Check out this Reuters article:GE, Boeing, Oracle form coalition to support Republican border tax.
These aren't companies I would expect to be in such a coalition. What is their benefit? Oracle? Are they trying to protect Sun server sales? I do not understand why Oracle is going to be part of this coalition. Boeing: Do they want to put up barriers to import of Chinese passenger aircraft? Boeing is one of America's biggest exporters. They taking this position against Airbus subsidies?
Still, big companies taking a position that isn't as globalist as one might expect. What they might see in it: some Republicans are proposing a cut in US corporate income tax funded by tariffs on imports. That is an interesting proposition. US corporations currently get taxed domestically for profits earned abroad. They see this as an unfair competitive disadvantage and they want to be able to bring back money they made abroad. So basically lower the tariff on imported foreign profits but raise the tariff on imported foreign goods.
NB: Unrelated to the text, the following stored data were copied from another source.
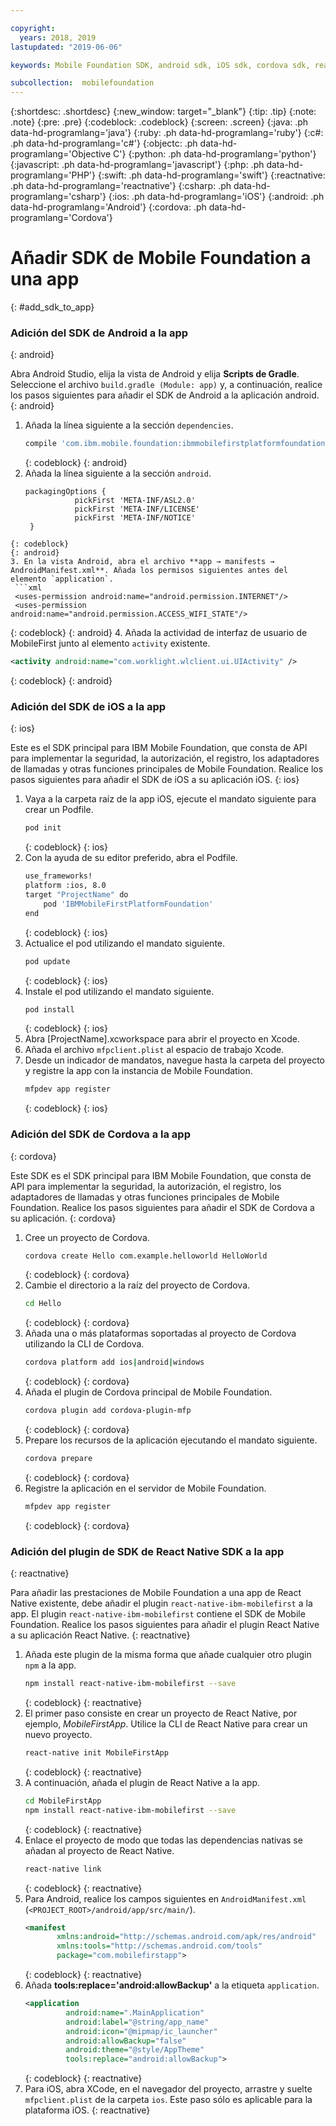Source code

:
```yaml
---

copyright:
  years: 2018, 2019
lastupdated: "2019-06-06"

keywords: Mobile Foundation SDK, android sdk, iOS sdk, cordova sdk, react native sdk

subcollection:  mobilefoundation
---
```


{:shortdesc: .shortdesc}
{:new_window: target="_blank"}
{:tip: .tip}
{:note: .note}
{:pre: .pre}
{:codeblock: .codeblock}
{:screen: .screen}
{:java: .ph data-hd-programlang='java'}
{:ruby: .ph data-hd-programlang='ruby'}
{:c#: .ph data-hd-programlang='c#'}
{:objectc: .ph data-hd-programlang='Objective C'}
{:python: .ph data-hd-programlang='python'}
{:javascript: .ph data-hd-programlang='javascript'}
{:php: .ph data-hd-programlang='PHP'}
{:swift: .ph data-hd-programlang='swift'}
{:reactnative: .ph data-hd-programlang='reactnative'}
{:csharp: .ph data-hd-programlang='csharp'}
{:ios: .ph data-hd-programlang='iOS'}
{:android: .ph data-hd-programlang='Android'}
{:cordova: .ph data-hd-programlang='Cordova'}

#	Añadir SDK de Mobile Foundation a una app
{: #add_sdk_to_app}

### Adición del SDK de Android a la app
{: android}

Abra Android Studio, elija la vista de Android y elija **Scripts de Gradle**. Seleccione el archivo `build.gradle (Module: app)` y, a continuación, realice los pasos siguientes para añadir el SDK de Android a la aplicación android.
{: android}

1. Añada la línea siguiente a la sección `dependencies`.
   ```bash
   compile 'com.ibm.mobile.foundation:ibmmobilefirstplatformfoundation:8.0.+'
   ```
   {: codeblock}
   {: android}
2. Añada la línea siguiente a la sección `android`.
   ```
   packagingOptions {
              pickFirst 'META-INF/ASL2.0'
              pickFirst 'META-INF/LICENSE'
              pickFirst 'META-INF/NOTICE'
    }
  ```
  {: codeblock}
  {: android}
3. En la vista Android, abra el archivo **app → manifests → AndroidManifest.xml**. Añada los permisos siguientes antes del elemento `application`.
   ```xml
   <uses-permission android:name="android.permission.INTERNET"/>
   <uses-permission android:name="android.permission.ACCESS_WIFI_STATE"/>
   ```
   {: codeblock}
   {: android}
4. Añada la actividad de interfaz de usuario de MobileFirst junto al elemento `activity` existente.
   ```xml
   <activity android:name="com.worklight.wlclient.ui.UIActivity" />
   ```
   {: codeblock}
   {: android}


### Adición del SDK de iOS a la app
{: ios}

Este es el SDK principal para IBM Mobile Foundation, que consta de API para implementar la seguridad, la autorización, el registro, los adaptadores de llamadas y otras funciones principales de Mobile Foundation. Realice los pasos siguientes para añadir el SDK de iOS a su aplicación iOS.
{: ios}

1. Vaya a la carpeta raíz de la app iOS, ejecute el mandato siguiente para crear un Podfile.
    ```bash
    pod init
    ```
    {: codeblock}
    {: ios}
2. Con la ayuda de su editor preferido, abra el Podfile.
   ```bash
   use_frameworks!
   platform :ios, 8.0
   target "ProjectName" do
       pod 'IBMMobileFirstPlatformFoundation'
   end
   ```
   {: codeblock}
   {: ios}
3. Actualice el pod utilizando el mandato siguiente.
   ```bash
   pod update
   ```
   {: codeblock}
   {: ios}
4. Instale el pod utilizando el mandato siguiente.
   ```bash
   pod install
   ```
   {: codeblock}
   {: ios}
5. Abra [ProjectName].xcworkspace para abrir el proyecto en Xcode.
6. Añada el archivo `mfpclient.plist` al espacio de trabajo Xcode.
7. Desde un indicador de mandatos, navegue hasta la carpeta del proyecto y registre la app con la instancia de Mobile Foundation.
   ```bash
   mfpdev app register
   ```
   {: codeblock}
   {: ios}

### Adición del SDK de Cordova a la app
{: cordova}

Este SDK es el SDK principal para IBM Mobile Foundation, que consta de API para implementar la seguridad, la autorización, el registro, los adaptadores de llamadas y otras funciones principales de Mobile Foundation. Realice los pasos siguientes para añadir el SDK de Cordova a su aplicación.
{: cordova}

1. Cree un proyecto de Cordova.
   ```bash
   cordova create Hello com.example.helloworld HelloWorld
   ```
   {: codeblock}
   {: cordova}
2. Cambie el directorio a la raíz del proyecto de Cordova.
   ```bash
   cd Hello
   ```
   {: codeblock}
   {: cordova}
3. Añada una o más plataformas soportadas al proyecto de Cordova utilizando la CLI de Cordova.
   ```bash
   cordova platform add ios|android|windows
   ```
   {: codeblock}
   {: cordova}
4. Añada el plugin de Cordova principal de Mobile Foundation.
   ```bash
   cordova plugin add cordova-plugin-mfp
   ```
   {: codeblock}
   {: cordova}
5. Prepare los recursos de la aplicación ejecutando el mandato siguiente.
   ```bash
   cordova prepare
   ```
   {: codeblock}
   {: cordova}
6. Registre la aplicación en el servidor de Mobile Foundation.
   ```bash
   mfpdev app register
   ```
   {: codeblock}
   {: cordova}

### Adición del plugin de SDK de React Native SDK a la app
{: reactnative}

Para añadir las prestaciones de Mobile Foundation a una app de React Native existente, debe añadir el plugin `react-native-ibm-mobilefirst` a la app. El plugin `react-native-ibm-mobilefirst` contiene el SDK de Mobile Foundation. Realice los pasos siguientes para añadir el plugin React Native a su aplicación React Native.
{: reactnative}

1. Añada este plugin de la misma forma que añade cualquier otro plugin `npm` a la app.
   ```bash
   npm install react-native-ibm-mobilefirst --save
   ```
   {: codeblock}
   {: reactnative}
2. El primer paso consiste en crear un proyecto de React Native, por ejemplo, *MobileFirstApp*. Utilice la CLI de React Native para crear un nuevo proyecto.
   ```bash
   react-native init MobileFirstApp
   ```
   {: codeblock}
   {: reactnative}
3. A continuación, añada el plugin de React Native a la app.
   ```bash
   cd MobileFirstApp
   npm install react-native-ibm-mobilefirst --save
   ```
   {: codeblock}
   {: reactnative}
4. Enlace el proyecto de modo que todas las dependencias nativas se añadan al proyecto de React Native.
   ```bash
   react-native link
   ```
   {: codeblock}
   {: reactnative}
5. Para Android, realice los campos siguientes en `AndroidManifest.xml` (`<PROJECT_ROOT>/android/app/src/main/`).
   ```xml
   <manifest 
          xmlns:android="http://schemas.android.com/apk/res/android" 
          xmlns:tools="http://schemas.android.com/tools"
          package="com.mobilefirstapp">
   ```
   {: codeblock}
   {: reactnative}
6. Añada **tools:replace='android:allowBackup'** a la etiqueta `application`.
   ```xml
   <application
            android:name=".MainApplication"
            android:label="@string/app_name"
            android:icon="@mipmap/ic_launcher"
            android:allowBackup="false"
            android:theme="@style/AppTheme"
            tools:replace="android:allowBackup">
   ```
   {: codeblock}
   {: reactnative}
7. Para iOS, abra XCode, en el navegador del proyecto, arrastre y suelte `mfpclient.plist` de la carpeta `ios`. Este paso sólo es aplicable para la plataforma iOS.
{: reactnative}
Retailers will oppose tariffs as will some manufacturers who have moved much of their manufacturing capacity abroad. But a tariff would be great news for robot makers. Higher tariffs would drive up the demand for equipment that cuts labor out of manufacturing. A tariff would probably speed up the rate of innovation in robotics.
This is a year where a lot of previously frozen solid political deals and rules become unfrozen. A lot of rules are in play. We can expect to see new alliances pop up in business and politics. It is hard to guess just how much the fortunes of different business interests will change. But Trump's changes are likely to cut supply and drive up demand for less skilled labor. That will, combined with the push by Democrats to raise the minimum wage, drive up demand for equipment that automates work.